Records shown |
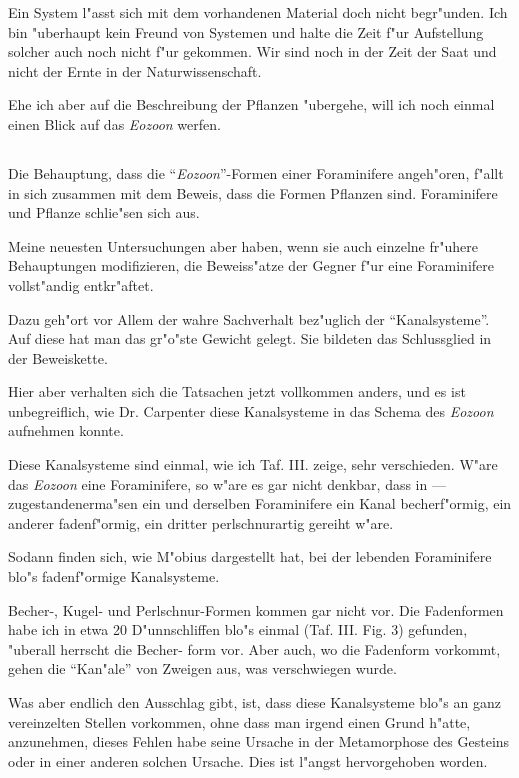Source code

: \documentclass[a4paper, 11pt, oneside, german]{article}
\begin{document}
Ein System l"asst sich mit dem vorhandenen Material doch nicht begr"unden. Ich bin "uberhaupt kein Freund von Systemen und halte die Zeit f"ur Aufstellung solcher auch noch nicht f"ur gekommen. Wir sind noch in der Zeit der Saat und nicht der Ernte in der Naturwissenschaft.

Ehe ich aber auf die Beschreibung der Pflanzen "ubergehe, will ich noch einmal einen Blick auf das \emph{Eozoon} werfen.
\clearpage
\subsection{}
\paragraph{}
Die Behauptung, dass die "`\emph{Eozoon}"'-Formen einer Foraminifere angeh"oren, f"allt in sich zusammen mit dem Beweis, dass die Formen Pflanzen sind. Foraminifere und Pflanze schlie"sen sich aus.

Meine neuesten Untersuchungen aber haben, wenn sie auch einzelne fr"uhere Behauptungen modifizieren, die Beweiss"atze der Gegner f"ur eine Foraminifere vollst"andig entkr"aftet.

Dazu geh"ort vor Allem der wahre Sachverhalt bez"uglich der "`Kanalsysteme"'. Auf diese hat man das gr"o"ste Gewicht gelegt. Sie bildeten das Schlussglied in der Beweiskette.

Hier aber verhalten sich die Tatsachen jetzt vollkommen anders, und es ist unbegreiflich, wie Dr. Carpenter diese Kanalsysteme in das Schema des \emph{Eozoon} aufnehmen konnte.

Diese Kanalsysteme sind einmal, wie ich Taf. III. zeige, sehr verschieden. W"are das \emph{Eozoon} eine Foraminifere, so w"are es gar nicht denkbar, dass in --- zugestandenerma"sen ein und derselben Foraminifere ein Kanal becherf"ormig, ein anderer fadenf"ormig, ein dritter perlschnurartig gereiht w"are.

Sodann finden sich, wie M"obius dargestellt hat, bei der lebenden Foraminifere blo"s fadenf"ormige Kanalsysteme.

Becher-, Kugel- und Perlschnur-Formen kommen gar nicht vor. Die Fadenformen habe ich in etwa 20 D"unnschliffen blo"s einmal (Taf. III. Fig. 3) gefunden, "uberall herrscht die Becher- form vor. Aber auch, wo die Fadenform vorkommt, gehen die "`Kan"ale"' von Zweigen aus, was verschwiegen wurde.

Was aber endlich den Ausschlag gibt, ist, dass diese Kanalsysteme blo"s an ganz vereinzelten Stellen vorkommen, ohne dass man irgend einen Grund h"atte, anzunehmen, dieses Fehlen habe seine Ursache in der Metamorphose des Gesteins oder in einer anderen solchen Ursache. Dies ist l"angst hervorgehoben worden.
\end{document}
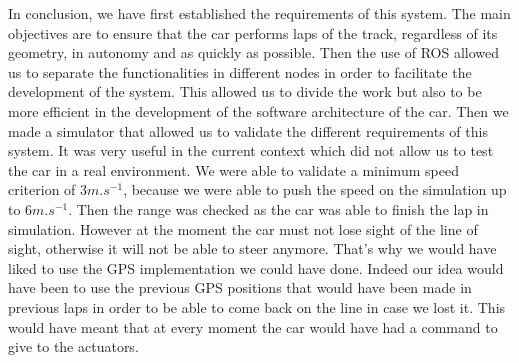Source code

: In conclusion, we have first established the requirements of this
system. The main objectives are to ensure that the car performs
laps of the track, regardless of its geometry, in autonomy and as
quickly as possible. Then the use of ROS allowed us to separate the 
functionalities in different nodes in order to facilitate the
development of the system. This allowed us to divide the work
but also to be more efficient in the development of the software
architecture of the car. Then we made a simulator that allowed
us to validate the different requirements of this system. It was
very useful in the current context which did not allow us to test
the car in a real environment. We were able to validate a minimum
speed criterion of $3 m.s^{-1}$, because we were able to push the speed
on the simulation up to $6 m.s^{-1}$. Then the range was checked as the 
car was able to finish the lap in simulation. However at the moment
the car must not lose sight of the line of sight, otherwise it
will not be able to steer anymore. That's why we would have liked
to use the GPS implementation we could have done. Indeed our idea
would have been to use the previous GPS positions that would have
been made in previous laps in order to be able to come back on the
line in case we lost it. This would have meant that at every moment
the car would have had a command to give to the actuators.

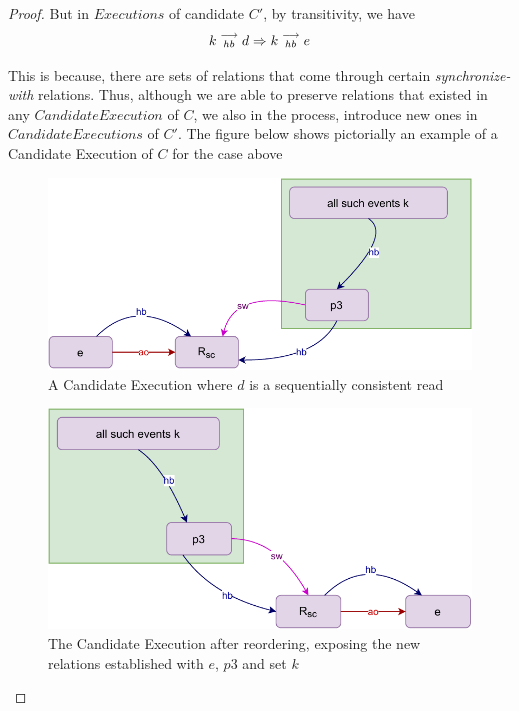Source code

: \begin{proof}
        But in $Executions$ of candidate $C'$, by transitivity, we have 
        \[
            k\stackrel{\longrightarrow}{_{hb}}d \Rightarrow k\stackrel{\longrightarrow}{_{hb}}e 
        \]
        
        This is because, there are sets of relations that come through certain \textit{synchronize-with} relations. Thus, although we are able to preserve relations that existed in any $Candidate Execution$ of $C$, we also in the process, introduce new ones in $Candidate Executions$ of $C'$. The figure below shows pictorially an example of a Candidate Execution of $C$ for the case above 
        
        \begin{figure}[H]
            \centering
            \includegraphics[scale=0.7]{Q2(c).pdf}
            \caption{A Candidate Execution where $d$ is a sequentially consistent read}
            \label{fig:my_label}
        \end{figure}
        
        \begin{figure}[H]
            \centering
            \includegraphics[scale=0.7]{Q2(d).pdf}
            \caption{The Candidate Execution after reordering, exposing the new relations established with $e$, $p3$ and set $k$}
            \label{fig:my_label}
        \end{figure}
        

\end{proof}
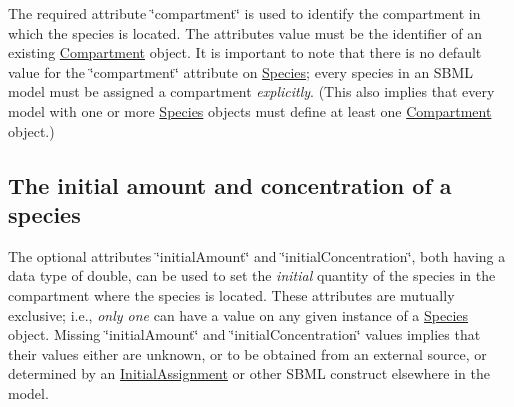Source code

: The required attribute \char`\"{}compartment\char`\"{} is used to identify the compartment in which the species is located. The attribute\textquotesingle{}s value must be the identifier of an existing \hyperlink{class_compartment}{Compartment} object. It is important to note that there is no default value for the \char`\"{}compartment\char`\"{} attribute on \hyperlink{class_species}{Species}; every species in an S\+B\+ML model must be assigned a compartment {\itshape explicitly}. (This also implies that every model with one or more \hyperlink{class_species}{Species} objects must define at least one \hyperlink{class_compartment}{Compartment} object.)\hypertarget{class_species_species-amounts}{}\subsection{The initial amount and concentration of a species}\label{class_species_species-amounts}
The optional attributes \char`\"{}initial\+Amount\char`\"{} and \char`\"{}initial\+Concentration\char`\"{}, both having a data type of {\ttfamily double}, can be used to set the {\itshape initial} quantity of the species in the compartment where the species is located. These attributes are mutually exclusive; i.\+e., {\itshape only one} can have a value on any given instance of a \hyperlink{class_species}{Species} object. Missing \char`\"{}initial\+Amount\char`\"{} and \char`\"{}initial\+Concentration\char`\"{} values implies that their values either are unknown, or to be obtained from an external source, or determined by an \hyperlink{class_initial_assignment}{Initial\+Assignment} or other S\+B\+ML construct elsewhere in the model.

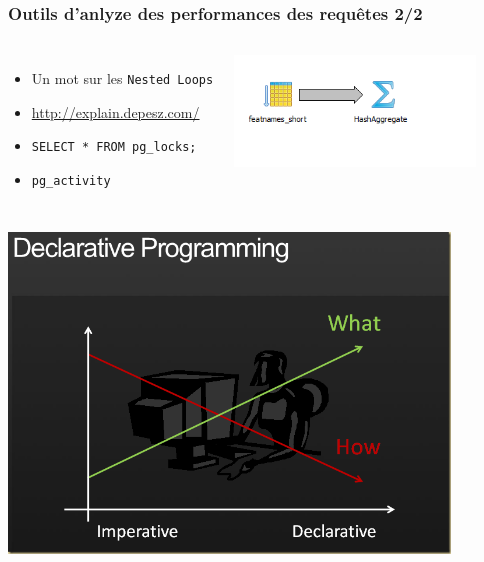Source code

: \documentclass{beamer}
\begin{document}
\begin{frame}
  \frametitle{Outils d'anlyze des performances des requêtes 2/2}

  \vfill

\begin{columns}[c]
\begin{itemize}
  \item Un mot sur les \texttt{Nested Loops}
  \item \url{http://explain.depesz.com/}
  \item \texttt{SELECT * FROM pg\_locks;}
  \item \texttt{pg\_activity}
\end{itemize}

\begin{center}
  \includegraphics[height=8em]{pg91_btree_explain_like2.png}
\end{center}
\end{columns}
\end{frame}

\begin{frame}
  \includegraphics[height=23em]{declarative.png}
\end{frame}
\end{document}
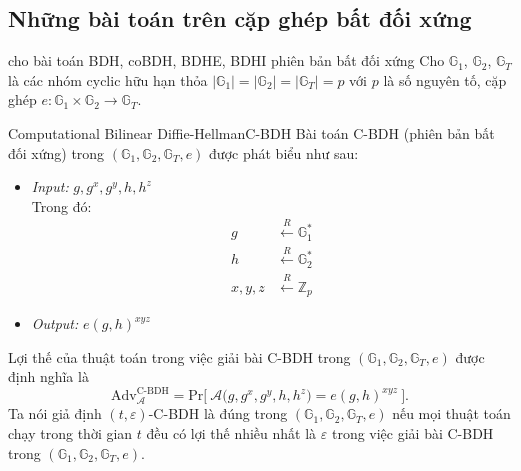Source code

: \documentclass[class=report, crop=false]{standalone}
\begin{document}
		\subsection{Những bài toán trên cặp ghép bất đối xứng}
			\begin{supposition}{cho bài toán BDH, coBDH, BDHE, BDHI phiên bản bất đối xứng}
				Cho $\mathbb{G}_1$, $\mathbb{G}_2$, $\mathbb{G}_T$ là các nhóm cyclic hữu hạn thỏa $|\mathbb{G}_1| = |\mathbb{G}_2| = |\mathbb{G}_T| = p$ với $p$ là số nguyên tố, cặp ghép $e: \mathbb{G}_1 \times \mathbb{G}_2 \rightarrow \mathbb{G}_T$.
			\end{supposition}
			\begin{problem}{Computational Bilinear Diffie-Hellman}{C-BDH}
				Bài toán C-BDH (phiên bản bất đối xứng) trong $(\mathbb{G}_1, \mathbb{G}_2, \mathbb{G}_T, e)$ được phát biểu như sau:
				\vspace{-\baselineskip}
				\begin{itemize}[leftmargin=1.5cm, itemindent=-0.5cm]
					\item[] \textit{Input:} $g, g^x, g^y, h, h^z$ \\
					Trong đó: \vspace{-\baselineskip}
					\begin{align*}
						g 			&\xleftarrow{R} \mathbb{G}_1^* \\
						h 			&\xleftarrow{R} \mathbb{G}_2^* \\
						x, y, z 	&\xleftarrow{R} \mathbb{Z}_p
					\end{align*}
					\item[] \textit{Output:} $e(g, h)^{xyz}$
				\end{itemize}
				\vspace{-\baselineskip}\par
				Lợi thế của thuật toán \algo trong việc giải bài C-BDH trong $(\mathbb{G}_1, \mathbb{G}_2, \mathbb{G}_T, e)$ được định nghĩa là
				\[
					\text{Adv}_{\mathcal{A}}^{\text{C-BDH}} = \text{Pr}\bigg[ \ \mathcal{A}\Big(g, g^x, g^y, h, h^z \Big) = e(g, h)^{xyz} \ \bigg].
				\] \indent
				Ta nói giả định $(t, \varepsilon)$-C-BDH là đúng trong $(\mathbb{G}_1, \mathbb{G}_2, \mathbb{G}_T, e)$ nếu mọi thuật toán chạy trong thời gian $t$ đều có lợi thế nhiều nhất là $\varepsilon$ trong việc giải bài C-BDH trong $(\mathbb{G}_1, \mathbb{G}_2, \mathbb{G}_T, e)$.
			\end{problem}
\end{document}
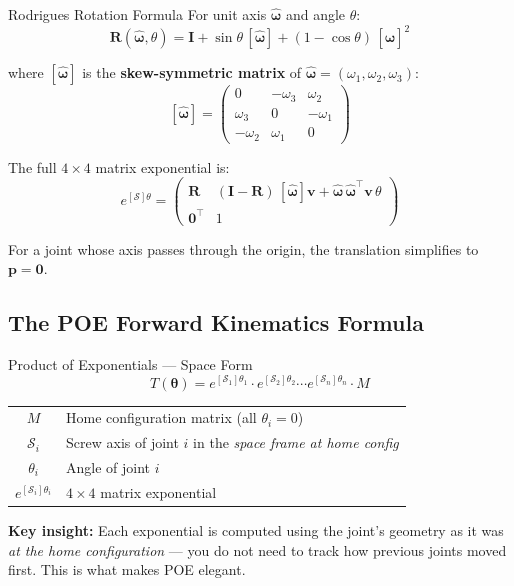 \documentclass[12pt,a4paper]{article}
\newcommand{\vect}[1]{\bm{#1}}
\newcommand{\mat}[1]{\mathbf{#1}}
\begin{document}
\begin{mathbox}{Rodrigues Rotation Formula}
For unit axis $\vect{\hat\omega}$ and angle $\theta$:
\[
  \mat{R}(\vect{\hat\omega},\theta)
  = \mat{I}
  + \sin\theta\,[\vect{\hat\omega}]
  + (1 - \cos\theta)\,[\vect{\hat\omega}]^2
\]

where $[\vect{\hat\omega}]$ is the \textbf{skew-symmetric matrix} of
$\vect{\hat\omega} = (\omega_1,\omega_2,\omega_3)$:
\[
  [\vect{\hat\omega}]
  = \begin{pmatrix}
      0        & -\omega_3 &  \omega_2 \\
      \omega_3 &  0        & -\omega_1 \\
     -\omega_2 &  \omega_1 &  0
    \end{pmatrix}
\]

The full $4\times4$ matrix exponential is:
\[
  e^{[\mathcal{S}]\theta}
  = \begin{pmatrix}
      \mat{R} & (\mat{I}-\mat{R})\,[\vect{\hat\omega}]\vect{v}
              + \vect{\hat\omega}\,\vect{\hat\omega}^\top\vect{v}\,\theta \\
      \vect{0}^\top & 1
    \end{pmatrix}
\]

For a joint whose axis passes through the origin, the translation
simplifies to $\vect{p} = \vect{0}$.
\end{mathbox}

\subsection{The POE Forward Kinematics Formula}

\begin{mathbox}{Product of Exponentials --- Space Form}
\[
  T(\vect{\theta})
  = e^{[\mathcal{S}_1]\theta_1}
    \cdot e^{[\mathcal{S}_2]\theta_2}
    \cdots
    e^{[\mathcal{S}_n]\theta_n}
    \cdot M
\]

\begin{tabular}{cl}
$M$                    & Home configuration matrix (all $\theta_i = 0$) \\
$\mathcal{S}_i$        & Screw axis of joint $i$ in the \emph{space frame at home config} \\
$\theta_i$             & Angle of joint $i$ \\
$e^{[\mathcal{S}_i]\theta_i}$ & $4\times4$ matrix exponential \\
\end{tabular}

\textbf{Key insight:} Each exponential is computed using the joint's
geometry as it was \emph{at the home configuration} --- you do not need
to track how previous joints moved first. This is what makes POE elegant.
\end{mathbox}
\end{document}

Goal of the exercise | Show all lines from the data that contain "previous".

Problem solution |
would have been to use the previous GPS positions that would have
been made in previous laps in order to be able to come back on the
to track how previous joints moved first. This is what makes POE elegant.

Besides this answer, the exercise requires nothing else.